[Start of Attachment]

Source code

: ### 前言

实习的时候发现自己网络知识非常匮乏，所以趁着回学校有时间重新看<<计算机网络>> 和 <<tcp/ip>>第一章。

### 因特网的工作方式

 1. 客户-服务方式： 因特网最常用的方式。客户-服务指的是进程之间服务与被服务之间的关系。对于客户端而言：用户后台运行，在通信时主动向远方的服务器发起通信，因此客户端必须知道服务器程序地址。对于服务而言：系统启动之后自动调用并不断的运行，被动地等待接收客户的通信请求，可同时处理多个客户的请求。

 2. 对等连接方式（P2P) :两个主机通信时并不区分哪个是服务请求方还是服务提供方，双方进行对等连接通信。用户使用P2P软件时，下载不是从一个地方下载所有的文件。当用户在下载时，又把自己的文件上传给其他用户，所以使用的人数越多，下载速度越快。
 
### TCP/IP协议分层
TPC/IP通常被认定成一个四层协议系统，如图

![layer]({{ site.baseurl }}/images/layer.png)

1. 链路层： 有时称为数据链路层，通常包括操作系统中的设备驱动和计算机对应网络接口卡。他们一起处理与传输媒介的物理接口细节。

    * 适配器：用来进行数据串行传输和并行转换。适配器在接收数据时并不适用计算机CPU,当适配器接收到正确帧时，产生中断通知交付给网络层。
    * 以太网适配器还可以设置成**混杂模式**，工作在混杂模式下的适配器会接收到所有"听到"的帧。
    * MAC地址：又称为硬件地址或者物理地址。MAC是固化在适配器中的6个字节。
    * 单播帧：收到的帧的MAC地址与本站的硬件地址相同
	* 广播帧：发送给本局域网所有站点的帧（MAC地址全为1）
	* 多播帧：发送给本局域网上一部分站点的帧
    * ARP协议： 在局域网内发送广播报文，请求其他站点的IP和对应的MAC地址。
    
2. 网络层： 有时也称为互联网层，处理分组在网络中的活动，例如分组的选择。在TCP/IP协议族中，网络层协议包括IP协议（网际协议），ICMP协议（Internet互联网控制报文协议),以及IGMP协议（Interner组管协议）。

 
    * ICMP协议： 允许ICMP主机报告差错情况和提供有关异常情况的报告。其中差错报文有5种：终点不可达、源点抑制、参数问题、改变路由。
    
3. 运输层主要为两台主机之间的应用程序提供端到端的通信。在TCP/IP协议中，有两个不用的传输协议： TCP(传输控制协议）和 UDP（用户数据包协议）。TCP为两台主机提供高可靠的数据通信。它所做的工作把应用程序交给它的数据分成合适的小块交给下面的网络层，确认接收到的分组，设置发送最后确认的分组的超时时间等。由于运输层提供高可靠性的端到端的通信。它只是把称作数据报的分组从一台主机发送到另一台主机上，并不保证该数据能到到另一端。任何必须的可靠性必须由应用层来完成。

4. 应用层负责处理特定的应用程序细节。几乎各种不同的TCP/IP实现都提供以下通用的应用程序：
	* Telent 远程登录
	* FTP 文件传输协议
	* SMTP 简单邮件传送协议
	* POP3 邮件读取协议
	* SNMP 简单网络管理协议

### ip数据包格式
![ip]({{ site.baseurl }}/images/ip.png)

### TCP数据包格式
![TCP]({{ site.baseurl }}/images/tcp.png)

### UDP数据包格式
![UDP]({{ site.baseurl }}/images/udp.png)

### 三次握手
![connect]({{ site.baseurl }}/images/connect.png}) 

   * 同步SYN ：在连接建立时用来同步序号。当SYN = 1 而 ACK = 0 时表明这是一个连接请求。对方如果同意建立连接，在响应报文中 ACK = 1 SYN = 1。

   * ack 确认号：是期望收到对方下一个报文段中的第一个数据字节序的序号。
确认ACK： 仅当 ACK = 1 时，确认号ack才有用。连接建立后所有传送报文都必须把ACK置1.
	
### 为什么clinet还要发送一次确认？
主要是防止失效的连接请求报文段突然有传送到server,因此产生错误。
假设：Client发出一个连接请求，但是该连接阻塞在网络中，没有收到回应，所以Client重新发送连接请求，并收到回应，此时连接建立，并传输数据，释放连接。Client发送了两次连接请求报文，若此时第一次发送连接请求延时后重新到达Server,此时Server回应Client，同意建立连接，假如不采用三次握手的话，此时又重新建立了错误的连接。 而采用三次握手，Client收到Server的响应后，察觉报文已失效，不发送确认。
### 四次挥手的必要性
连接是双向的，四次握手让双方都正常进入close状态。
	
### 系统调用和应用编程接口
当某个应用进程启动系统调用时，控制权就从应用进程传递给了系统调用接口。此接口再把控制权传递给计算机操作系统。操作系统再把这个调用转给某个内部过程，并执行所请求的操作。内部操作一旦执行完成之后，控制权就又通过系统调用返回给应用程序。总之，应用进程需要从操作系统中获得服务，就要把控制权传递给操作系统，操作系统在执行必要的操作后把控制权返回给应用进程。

[End of Attachment]

## [Work instructions]
Pull every line containing "site" out of the records.

## [Response box]
![layer]({{ site.baseurl }}/images/layer.png)
![ip]({{ site.baseurl }}/images/ip.png)
![TCP]({{ site.baseurl }}/images/tcp.png)
![UDP]({{ site.baseurl }}/images/udp.png)
![connect]({{ site.baseurl }}/images/connect.png}) 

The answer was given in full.